The Lake Chad Basin (Western Africa)
Earlier this year, four soldiers assigned to the U.S. Army’s 3rd Special Forces Group (Airborne) were killed in Niger. The first, angry thought of many was: Why are we engaged in operations in Niger? The answer, as you might have guessed: terrorism. The U.S. military first entered Niger in 2013, when it deployed to support the French, who were fighting al-Qaeda forces in the adjacent Mali, itself a former French colony. The U.S. established a major drone force there, and most of the 800 soldiers presently deployed to the African nation are building a second drone base. Special Forces, meanwhile, are doing what they do best: training and building up local forces to fight mutual enemies. They are doing the same in Cameroon and Burkina Faso. That general region, the Lake Chad Basin, is in a state of emergency, plagued with starvation and violence. Those are precisely the sorts of conditions where terrorists gain footholds and flourish.
Iraq and Syria
There are more terrorists in Iraq than anywhere else in the world. The Defense Department, meanwhile, isn’t saying how many U.S. soldiers are in the region, though that figure is at least in the 6,000 range. That Iraq and adjacent Syria are, and will continue to be, a global hot spot is simply a given at this point. The U.S. has 2,000 soldiers in northern Syria there to not only fight ISIS, but also to hold Bashar Assad accountable for using chemical weapons on his own people during the ongoing Syrian civil war. It’s a military, humanitarian, diplomatic, and human rights disaster there, with no hope in sight. Worse (or at least, equally bad), because Russia and other major powers are engaged and increasingly at odds with the United States in Syria, an ever-growing chance has emerged of one incident or another inadvertently sparking World War III.
In November, President Trump doubled the number of U.S. military personnel in Somalia, bringing its numbers to the largest they have been since 1993 — the year of the infamous Battle of Mogadishu (best known from Black Hawk Down). The U.S. is there to fight al-Shabaab, an al-Qaeda affiliated terrorist organization that has launched devastating attacks in Mogadishu and elsewhere. Special operations forces are supporting and training local Somali troops as well as mounting drone strikes. Recent reports suggest serious combat actions by U.S. forces, as well.

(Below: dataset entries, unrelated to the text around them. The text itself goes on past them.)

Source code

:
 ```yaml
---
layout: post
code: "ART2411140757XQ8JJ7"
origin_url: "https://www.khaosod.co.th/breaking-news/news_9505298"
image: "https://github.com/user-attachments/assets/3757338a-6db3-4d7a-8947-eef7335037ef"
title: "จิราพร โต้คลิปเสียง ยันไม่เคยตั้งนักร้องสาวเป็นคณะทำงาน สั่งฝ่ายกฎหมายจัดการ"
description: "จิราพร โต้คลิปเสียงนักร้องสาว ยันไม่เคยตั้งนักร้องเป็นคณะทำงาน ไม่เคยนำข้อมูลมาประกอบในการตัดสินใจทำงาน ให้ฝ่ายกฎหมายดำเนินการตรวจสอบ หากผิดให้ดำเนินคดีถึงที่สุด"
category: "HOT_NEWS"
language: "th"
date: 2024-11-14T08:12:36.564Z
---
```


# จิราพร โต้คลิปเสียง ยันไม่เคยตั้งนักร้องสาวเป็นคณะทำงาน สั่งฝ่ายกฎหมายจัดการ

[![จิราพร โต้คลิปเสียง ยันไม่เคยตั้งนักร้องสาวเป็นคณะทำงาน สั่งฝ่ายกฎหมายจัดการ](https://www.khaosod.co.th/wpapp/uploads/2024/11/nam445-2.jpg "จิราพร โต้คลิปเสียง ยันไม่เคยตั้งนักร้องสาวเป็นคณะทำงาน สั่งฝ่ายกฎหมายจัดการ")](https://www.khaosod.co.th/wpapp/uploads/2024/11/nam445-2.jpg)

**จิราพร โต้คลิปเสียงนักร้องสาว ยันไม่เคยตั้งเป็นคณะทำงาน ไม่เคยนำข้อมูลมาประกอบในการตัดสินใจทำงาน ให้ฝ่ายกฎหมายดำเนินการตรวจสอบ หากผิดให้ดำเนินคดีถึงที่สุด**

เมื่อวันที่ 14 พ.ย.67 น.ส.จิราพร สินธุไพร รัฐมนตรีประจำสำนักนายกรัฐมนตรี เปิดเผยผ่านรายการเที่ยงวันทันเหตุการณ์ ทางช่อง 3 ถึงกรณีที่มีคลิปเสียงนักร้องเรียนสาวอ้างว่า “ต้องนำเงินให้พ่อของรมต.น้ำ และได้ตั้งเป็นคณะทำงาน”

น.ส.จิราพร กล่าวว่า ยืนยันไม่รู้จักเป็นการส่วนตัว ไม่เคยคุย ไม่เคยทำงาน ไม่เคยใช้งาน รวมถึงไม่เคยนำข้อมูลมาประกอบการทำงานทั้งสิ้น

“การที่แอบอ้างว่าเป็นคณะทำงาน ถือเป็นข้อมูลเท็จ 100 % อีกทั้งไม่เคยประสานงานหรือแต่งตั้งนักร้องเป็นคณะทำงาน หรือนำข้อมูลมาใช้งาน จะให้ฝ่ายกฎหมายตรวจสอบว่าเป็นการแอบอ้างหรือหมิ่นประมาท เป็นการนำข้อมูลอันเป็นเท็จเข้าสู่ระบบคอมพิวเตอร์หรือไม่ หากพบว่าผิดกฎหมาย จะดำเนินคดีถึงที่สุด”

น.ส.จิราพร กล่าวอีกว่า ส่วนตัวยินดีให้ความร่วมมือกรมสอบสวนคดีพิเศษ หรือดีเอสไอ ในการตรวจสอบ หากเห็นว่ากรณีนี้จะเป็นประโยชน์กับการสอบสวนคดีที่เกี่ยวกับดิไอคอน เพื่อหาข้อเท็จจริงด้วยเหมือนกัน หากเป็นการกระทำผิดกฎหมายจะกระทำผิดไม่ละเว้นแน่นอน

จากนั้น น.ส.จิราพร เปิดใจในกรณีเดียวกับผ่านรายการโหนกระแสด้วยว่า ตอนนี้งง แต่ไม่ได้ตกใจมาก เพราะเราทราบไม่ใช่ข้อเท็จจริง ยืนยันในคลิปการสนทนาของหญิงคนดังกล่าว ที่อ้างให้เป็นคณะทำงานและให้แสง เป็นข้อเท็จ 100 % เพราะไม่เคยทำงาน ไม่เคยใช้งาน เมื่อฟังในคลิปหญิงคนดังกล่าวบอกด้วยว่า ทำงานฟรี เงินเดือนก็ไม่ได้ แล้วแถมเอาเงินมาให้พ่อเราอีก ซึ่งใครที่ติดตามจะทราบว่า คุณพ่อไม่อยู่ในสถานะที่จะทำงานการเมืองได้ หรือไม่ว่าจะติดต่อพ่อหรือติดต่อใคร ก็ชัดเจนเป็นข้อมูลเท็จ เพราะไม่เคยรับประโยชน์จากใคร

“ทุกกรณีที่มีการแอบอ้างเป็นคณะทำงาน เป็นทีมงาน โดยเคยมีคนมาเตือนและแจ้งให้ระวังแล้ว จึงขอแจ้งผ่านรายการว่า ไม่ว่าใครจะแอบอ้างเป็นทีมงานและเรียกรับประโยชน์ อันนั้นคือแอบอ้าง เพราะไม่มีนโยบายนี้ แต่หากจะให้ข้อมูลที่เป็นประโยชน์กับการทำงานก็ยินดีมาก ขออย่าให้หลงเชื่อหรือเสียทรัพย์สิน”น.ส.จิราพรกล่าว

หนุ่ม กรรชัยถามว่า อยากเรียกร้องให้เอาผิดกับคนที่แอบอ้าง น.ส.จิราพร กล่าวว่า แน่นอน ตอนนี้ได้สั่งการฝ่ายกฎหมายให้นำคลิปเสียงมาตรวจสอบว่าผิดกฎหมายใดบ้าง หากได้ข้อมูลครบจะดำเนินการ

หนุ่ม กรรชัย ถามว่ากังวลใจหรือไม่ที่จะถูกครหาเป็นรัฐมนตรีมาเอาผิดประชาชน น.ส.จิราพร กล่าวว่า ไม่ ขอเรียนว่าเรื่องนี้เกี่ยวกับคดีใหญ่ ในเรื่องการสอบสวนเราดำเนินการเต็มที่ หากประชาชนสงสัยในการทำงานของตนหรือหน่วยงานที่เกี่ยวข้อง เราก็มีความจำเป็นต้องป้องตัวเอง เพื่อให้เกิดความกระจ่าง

Next year will be the deciding year for Afghanistan, according to NATO’s top policy and planning officer. The idea is to force the Taliban back to the negotiation table through a surge of western force, rather than by simply relying on Afghan security forces to win the day. One major goal is to prepare the country for its next major election in 2019. Three months ago, President Trump increased U.S. presence in Afghanistan by nearly fifty percent, on top of tripling the number of airstrikes from the following year. It remains to be seen whether even more U.S. soldiers will be sent to the nation, with which we’ve been at war for 16 years. If, however, 2018 is make-or-break, the war fighting tempo will be high indeed and the temptation to add more bodies to the battle will be high.
As every year, 2018 might bear witness to some state actor unknown by most today that does something horrible and must then be dealt with. In 2000, few Americans could have pointed to Afghanistan on a map, the war torn country making headlines only because its religious fundamentalists, so skilled at making life so miserable for the Afghan people and blowing up ancient artwork for the offense of being enduring and beautiful. The next year, we were at war with the Taliban, and so we remain. This is how it goes with a shrinking world and an expanding roster of madmen determined to destroy civilization. Peace remains ever elusive.